Sa pénitence, espérait-elle, serait vite expédiée, parce qu’elle avait l’intention d’aller voir Leane, comme tous les soirs.
Après avoir frappé à la porte, elle entra dans le bureau et trouva Silviana en train d’étudier un épais grimoire à la lumière de deux lampes en argent.
Dès que sa visiteuse fut là, la Maîtresse des Novices marqua sa page avec un ruban rouge puis ferma l’ouvrage.
Egwene parvint à lire le titre. Méditations sur une flamme vacillante. Un essai sur l’ascension de plusieurs Chaires d’Amyrlin. Étrange, ça…
La prisonnière prit place sur le tabouret – sans trahir sa douleur, toujours présente –, et décrivit calmement sa catastrophique soirée, en omettant qu’elle avait fait exprès de renverser la soupe. Elle précisa, cependant, que c’était arrivé après qu’Elaida eut claironné son intention de réformer les Trois Serments.
Une nouvelle que Silviana accueillit pensivement.
— Eh bien, dit-elle en se levant, la Chaire d’Amyrlin a parlé.
— Oui, j’ai parlé, fit Egwene.
Sur ces mots, elle se leva et alla s’installer sur la table de torture, la jupe et le reste relevés.
Silviana hésita… puis abattit sa ceinture.
Bizarrement, Egwene n’éprouva aucun désir de crier. C’était atroce, bien entendu, mais pas un son ne daignait sortir de sa bouche.
Pas pour une punition si ridicule.
En revanche, elle se remémora son chagrin, en voyant des sœurs se croiser dans les couloirs, méfiantes comme si elles allaient se sauter à la gorge. Et sa colère, quand elle avait été obligée de servir Elaida sans dire un mot.
Enfin, elle pensa au pire, dans tout ça. Un avenir où toutes les sœurs, via un serment, seraient contraintes d’obéir à une Chaire d’Amyrlin folle et perverse.
Elle songea aussi à la pauvre Meidani, qui ne méritait pas d’être traitée ainsi. Aucune sœur n’aurait dû subir pareil sort. L’incarcération, c’était une chose. Mais briser une femme et s’amuser avec elle en évoquant les tortures à venir… Insupportable !

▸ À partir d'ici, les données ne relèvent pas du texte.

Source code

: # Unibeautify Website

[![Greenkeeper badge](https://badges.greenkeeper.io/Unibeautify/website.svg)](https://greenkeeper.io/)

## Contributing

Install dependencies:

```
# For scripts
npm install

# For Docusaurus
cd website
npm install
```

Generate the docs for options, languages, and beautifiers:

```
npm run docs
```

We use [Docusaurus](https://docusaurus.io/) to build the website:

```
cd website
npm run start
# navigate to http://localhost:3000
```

Chacun de ces éléments était un poignard qui transperçait le cœur d’Egwene. Alors que son calvaire continuait, elle comprit que tout ce qu’on pourrait infliger à son corps n’égalerait pas sa souffrance morale. Voir la Tour Blanche torturée par Elaida lui brisait le cœur. Comparés à ça, les coups de ceinture n’étaient rien.
Soudain, elle éclata de rire.
Pas d’un rire forcé, mais de défi. Le rire du doute et de l’incrédulité. Comment ces folles pouvaient-elles penser que la frapper résoudrait quoi que ce soit ? C’était grotesque.

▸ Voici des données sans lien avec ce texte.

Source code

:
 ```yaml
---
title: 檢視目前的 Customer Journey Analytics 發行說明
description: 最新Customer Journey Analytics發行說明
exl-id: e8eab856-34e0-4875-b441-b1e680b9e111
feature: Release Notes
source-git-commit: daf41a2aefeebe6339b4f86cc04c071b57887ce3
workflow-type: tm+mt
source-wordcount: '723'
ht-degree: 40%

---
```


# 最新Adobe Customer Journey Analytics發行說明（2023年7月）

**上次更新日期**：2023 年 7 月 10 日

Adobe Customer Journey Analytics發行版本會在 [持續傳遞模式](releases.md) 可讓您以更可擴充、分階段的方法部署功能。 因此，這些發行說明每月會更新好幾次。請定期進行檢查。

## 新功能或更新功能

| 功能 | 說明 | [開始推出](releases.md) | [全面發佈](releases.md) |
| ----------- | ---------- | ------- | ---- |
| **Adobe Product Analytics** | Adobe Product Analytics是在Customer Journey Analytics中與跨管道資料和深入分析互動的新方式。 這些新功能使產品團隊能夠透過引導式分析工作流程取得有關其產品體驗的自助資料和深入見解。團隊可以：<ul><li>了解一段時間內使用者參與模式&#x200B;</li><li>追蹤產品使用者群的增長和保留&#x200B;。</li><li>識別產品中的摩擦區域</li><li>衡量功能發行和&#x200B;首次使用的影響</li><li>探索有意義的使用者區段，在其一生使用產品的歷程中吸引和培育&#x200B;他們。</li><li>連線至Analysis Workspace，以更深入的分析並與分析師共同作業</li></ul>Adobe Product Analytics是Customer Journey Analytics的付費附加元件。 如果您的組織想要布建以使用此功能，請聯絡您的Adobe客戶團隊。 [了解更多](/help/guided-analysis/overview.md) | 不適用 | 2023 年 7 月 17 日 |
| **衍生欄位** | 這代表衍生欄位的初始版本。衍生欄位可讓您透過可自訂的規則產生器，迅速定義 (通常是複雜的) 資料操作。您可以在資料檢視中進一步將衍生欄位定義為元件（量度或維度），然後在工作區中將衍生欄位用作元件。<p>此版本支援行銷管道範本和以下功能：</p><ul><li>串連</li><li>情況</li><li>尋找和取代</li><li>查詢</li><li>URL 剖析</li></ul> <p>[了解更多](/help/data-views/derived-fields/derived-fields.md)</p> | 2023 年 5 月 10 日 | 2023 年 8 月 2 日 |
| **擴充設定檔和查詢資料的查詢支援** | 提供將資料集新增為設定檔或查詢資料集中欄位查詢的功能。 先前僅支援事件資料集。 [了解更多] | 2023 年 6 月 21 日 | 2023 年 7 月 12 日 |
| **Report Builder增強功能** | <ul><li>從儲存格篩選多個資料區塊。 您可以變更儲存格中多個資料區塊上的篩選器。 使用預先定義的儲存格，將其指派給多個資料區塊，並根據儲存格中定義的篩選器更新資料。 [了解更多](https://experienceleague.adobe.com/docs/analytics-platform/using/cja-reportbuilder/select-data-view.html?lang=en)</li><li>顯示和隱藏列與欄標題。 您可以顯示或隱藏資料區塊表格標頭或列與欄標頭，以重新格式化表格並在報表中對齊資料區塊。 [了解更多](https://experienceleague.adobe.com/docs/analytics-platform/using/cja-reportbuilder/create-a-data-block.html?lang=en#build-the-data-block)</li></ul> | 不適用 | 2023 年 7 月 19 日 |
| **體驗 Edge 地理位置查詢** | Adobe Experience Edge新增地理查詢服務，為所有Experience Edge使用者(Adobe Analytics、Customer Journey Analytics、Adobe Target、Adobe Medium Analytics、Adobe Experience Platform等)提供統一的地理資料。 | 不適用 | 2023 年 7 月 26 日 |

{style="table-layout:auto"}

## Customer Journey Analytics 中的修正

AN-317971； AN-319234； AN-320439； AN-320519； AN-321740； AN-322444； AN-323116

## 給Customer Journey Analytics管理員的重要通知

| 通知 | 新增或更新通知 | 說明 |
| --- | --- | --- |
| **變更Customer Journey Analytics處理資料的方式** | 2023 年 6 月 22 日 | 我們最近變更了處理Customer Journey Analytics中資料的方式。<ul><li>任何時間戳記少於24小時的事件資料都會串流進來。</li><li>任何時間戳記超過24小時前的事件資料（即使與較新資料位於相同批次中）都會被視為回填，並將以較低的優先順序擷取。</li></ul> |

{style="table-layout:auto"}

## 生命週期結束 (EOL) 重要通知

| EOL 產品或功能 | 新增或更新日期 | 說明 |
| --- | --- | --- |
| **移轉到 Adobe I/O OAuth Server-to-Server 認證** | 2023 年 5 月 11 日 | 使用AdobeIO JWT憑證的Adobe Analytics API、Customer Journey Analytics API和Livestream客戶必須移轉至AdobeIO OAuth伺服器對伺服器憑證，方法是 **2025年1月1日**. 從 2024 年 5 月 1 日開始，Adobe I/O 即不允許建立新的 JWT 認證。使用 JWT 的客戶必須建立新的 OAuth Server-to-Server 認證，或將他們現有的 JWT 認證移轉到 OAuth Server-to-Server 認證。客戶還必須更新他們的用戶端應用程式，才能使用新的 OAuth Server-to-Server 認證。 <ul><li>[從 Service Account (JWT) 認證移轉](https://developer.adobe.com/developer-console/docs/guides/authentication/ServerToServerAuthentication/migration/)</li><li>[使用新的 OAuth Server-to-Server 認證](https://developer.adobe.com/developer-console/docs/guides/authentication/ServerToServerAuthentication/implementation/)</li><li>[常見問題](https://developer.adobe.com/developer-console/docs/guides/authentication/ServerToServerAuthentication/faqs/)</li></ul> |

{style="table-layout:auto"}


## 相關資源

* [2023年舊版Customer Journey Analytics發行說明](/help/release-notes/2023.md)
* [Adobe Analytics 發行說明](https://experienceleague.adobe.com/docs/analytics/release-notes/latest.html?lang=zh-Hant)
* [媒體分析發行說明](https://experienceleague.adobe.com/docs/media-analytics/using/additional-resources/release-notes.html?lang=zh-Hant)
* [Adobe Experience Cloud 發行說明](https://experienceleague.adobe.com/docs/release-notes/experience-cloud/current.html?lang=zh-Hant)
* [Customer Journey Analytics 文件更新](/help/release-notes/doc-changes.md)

Les coups cessèrent de pleuvoir. Surprise, Egwene se retourna. Ça ne pouvait pas être déjà terminé.
Silviana la regardait, l’air troublée.
— Mon enfant, ça va ?
— Du mieux possible.
— Tu es sûre ? Comment ça se passe, dans ta tête ?
Elle croit que j’ai craqué sous la pression. Elle me frappe et j’en ris tout haut.
— Très bien… Mieux que jamais. Je ne ris pas parce que j’ai perdu la raison, Silviana, mais parce que me flageller ainsi est ridicule.
La Maîtresse des Novices se rembrunit.
— Tu ne remarques donc rien ? Et tu ne souffres pas de voir la Tour Blanche tomber en ruine devant tes yeux ? Une simple correction peut-elle être pire que ça ?
Silviana ne répondit pas.
Je comprends enfin, pensa Egwene. Je n’avais pas saisi ce que font les Aiels. M’endurcir, voilà ce qui devait me permettre de rire de la souffrance. C’était mon idée, et je me suis trompée. S’endurcir ne change rien. C’est comprendre qui fait la différence.
Abandonner la Tour Blanche et les sœurs… Ça, c’était susceptible de la briser. Étant la Chaire d’Amyrlin, elle devrait empêcher la catastrophe.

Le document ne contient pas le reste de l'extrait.